_What needs to be done_: Once you find a line containing the word "quotient" in the entries below, copy it.

_Records for the exercise_:
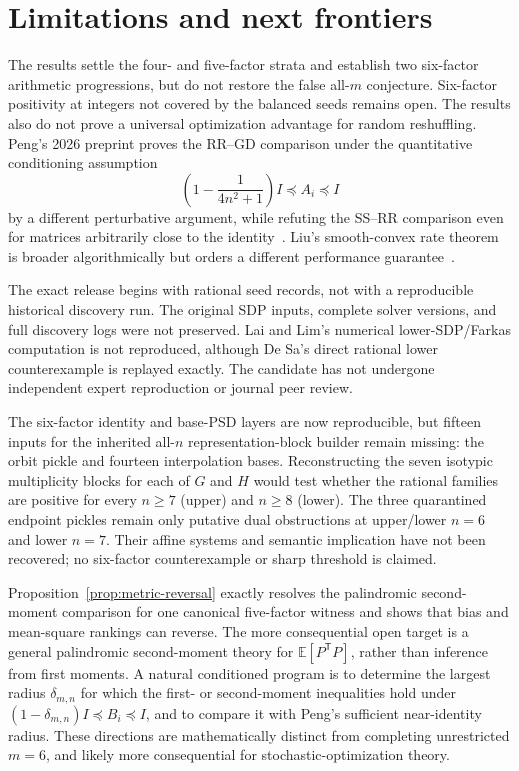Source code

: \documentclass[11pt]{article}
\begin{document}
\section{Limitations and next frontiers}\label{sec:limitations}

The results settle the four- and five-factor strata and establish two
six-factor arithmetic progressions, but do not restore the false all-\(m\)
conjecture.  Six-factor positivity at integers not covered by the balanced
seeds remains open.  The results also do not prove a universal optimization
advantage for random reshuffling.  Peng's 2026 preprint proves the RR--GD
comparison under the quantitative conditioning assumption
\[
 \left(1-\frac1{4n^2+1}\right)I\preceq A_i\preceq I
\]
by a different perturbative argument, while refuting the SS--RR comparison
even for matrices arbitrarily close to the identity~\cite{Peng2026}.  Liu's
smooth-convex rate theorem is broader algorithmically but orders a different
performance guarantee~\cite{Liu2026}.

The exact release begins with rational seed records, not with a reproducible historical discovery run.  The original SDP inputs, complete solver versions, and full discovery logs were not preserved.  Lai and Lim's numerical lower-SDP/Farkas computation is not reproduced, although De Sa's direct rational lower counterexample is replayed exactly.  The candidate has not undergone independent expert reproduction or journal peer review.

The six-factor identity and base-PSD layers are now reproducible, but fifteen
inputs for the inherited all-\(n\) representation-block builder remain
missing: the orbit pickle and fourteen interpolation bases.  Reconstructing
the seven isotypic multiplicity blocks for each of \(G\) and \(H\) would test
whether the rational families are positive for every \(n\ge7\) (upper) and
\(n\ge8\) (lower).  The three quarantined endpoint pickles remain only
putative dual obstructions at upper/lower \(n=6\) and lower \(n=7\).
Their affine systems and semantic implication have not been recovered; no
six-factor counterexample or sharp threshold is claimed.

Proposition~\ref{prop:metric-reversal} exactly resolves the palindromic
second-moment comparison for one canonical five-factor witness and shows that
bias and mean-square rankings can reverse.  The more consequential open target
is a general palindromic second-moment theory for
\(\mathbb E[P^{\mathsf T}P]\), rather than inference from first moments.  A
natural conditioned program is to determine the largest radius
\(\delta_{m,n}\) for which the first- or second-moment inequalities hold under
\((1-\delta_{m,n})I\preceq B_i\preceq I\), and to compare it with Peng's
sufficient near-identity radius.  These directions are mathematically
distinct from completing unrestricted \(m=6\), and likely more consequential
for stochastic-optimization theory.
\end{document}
--
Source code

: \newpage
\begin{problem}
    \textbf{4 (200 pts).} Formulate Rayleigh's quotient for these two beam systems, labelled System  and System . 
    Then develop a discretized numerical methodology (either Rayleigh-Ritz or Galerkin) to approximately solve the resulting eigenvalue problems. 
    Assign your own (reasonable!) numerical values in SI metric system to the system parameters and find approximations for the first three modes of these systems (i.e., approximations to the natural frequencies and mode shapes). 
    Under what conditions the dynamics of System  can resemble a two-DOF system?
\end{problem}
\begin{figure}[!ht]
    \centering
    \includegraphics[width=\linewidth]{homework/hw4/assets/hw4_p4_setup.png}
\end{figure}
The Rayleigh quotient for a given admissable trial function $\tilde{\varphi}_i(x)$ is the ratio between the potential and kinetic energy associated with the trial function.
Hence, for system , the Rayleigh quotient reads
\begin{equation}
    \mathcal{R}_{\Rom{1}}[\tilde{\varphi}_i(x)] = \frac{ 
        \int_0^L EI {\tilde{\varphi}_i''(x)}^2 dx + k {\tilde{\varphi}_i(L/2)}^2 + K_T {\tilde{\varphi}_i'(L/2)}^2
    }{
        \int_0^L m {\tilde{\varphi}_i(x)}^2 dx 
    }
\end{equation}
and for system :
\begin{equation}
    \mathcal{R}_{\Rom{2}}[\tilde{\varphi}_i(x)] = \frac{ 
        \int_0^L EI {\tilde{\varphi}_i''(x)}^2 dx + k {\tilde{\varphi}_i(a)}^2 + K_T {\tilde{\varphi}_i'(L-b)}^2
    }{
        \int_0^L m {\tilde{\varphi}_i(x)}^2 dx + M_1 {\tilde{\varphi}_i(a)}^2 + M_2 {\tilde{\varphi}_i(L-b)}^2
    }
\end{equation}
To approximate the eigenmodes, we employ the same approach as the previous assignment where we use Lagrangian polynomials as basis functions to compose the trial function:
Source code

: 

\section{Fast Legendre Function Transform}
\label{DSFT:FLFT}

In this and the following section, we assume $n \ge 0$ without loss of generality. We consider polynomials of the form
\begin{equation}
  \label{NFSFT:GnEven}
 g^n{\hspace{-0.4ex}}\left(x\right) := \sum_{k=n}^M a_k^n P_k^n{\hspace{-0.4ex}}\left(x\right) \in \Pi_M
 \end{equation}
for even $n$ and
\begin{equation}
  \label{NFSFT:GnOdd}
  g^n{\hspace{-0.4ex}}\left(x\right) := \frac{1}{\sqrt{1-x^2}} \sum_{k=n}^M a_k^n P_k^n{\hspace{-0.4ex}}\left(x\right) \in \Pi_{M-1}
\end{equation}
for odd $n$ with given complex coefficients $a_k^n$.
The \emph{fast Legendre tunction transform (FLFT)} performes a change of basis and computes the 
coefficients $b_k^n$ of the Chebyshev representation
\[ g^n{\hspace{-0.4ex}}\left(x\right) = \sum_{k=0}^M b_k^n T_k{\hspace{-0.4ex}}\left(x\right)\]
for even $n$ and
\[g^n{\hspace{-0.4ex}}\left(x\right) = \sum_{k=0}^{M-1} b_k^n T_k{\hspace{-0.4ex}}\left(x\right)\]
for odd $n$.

_Expected output_:
    \textbf{4 (200 pts).} Formulate Rayleigh's quotient for these two beam systems, labelled System  and System . 
The Rayleigh quotient for a given admissable trial function $\tilde{\varphi}_i(x)$ is the ratio between the potential and kinetic energy associated with the trial function.
Hence, for system , the Rayleigh quotient reads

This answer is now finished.